広告費については月額で考えることが一般的です。しかしながら、その「月」という単位を絶対視しすぎることは計画に縛られているだけで、予定通りに広告費を使うということが目的となってしまった本質からずれた運用に過ぎません。

参考としては、前項で述べたように、成果判断については最低でも14日という期間をとることが一つの目安にはなります。広告の成果に応じて、より投資をすべきなのか、抑制をすべきなのかについては、都度判断していくしかありません。この時、他の媒体へのアロケーションなど単純な予算の割り振りでクリアができるかによっても、その判断は変わります。

もし、すぐに乖離を埋められなさそうと判断される場合は、その月に使う想定でいた広告費を翌月以降にずらしていくなどの判断が必要になります。日・週・月・Q・半期・年などのそれぞれの単位で何が乖離をしているのか、それに対して打てる施策が何なのかを同時に考慮して現状評価を行い、限られた広告費を何に使うかを判断する必要性があります。

時には計画に入れていない新しい広告媒体への出稿のチャレンジ、制作費への充当など目標を達成するための予算という考えで、選択肢を縛らずに取り組めるかが重要になります。

したがって、目安としてどれぐらいの期間で判断すればいいという正解はなく、あくまでも目的に対しての計画を精緻に設定し、現状を正確に把握することが必要です。

また、計画を精緻に立てるためにはそれなりの時間がかかります。そして、計画を立てている間は施策を実施できているわけではないため事業の成長は止まっていると言える状況です。

毎週毎月計画を立て直してということをやり続けてもそこに時間をかけすぎてしまうことになるため、見直す目安としてはQに一度ぐらいにすることをおすすめします。

予算に柔軟性を持たせることと、事業を成長させることの関連性

これまで述べてきたように、広告費についてはその活用の柔軟性を持てることが事業成長のカギになります。

実際に聞く極端なケースとして、広告費を媒体別に稟議申請をしなければならず、成果が良い媒体に予算を寄せたくてもその稟議の承認が下りるまで変更を掛けられないということもあります。

そこまで縛りを掛けることは、これまでの弊社の経験上でもプラスに働いているケースはありません。

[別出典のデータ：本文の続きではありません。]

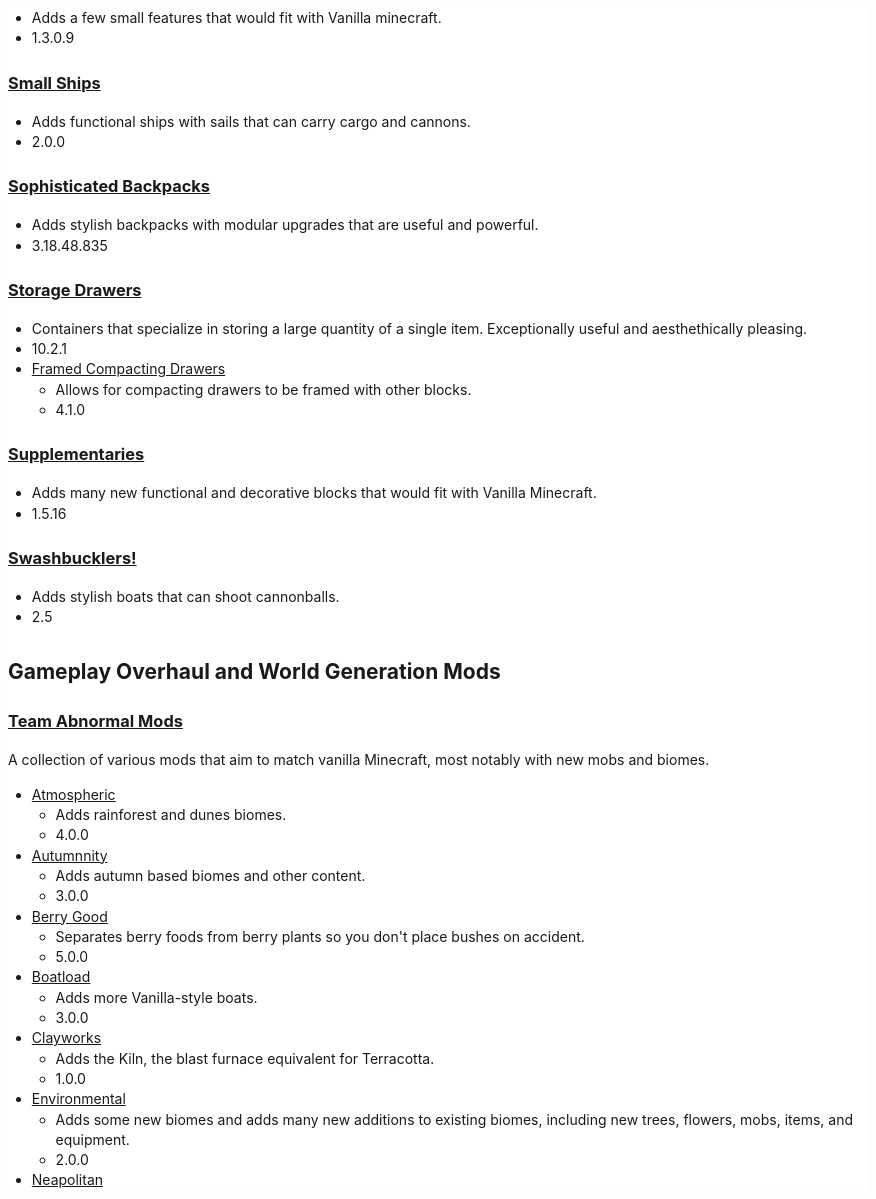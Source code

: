 - Adds a few small features that would fit with Vanilla minecraft.
- 1.3.0.9

### [Small Ships](https://www.curseforge.com/minecraft/mc-mods/small-ships)

- Adds functional ships with sails that can carry cargo and cannons.
- 2.0.0

### [Sophisticated Backpacks](https://www.curseforge.com/minecraft/mc-mods/sophisticated-backpacks)

- Adds stylish backpacks with modular upgrades that are useful and powerful.
- 3.18.48.835

### [Storage Drawers](https://www.curseforge.com/minecraft/mc-mods/storage-drawers)

- Containers that specialize in storing a large quantity of a single item. Exceptionally useful and aesthethically pleasing.
- 10.2.1
- [Framed Compacting Drawers](https://www.curseforge.com/minecraft/mc-mods/framed-compacting-drawers)
  - Allows for compacting drawers to be framed with other blocks.
  - 4.1.0

### [Supplementaries](https://www.curseforge.com/minecraft/mc-mods/supplementaries)

- Adds many new functional and decorative blocks that would fit with Vanilla Minecraft.
- 1.5.16

### [Swashbucklers!](https://www.curseforge.com/minecraft/mc-mods/swashbucklers)

- Adds stylish boats that can shoot cannonballs.
- 2.5

## Gameplay Overhaul and World Generation Mods

### [Team Abnormal Mods](https://www.teamabnormals.com/)

A collection of various mods that aim to match vanilla Minecraft, most notably with new mobs and biomes.

- [Atmospheric](https://www.curseforge.com/minecraft/mc-mods/atmospheric)
  - Adds rainforest and dunes biomes.
  - 4.0.0
- [Autumnnity](https://www.curseforge.com/minecraft/mc-mods/autumnity)
  - Adds autumn based biomes and other content.
  - 3.0.0
- [Berry Good](https://www.curseforge.com/minecraft/mc-mods/berry-good)
  - Separates berry foods from berry plants so you don't place bushes on accident.
  - 5.0.0
- [Boatload](https://www.curseforge.com/minecraft/mc-mods/boatload)
  - Adds more Vanilla-style boats.
  - 3.0.0
- [Clayworks](https://www.curseforge.com/minecraft/mc-mods/clayworks)
  - Adds the Kiln, the blast furnace equivalent for Terracotta.
  - 1.0.0
- [Environmental](https://www.curseforge.com/minecraft/mc-mods/environmental)
  - Adds some new biomes and adds many new additions to existing biomes, including new trees, flowers, mobs, items, and equipment.
  - 2.0.0
- [Neapolitan](https://www.curseforge.com/minecraft/mc-mods/neapolitan)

稟議を申請している時間、その稟議が下りるまでの期間、本来獲得ができたであろう成果を獲得できない状況を作らなければいけないためです。

最近では、月ごとの広告費でその内訳は自由にという判断がされる企業が大半になっていますし、年間での予算内であればそのアロケーションは自由という企業も多くなってきています。

しかし経営者から考えれば計画性もない広告配信に大切な予算を預けるということは不安でしかなく、そのために先に述べた精緻な計画を立てることは重要です。

何のために広告を打つのか、その予算をとっているのかという本質に立ち返り、事業を成長させるための弊害になりそうな縛りについては可能な限り排除することをおすすめします。

広告運用の肝は、成果の要因を明確にすること

本記事では、広告費の算出根拠と事業成長に係る広告費の考え方について述べてきました。

重要なのは、何のために広告を打つのかという目的の明確化、その目的を達成するための根拠の設計を精緻にしていくことです。

限られた経営資源を有効活用し、最大の事業成長をするために、成果の要因を明確にするための計画が必要です。

広告費をいくら使うかに縛られるのではなく、目的を達成するために必要なものは何なのかという観点から包括的な判断をしていきましょう。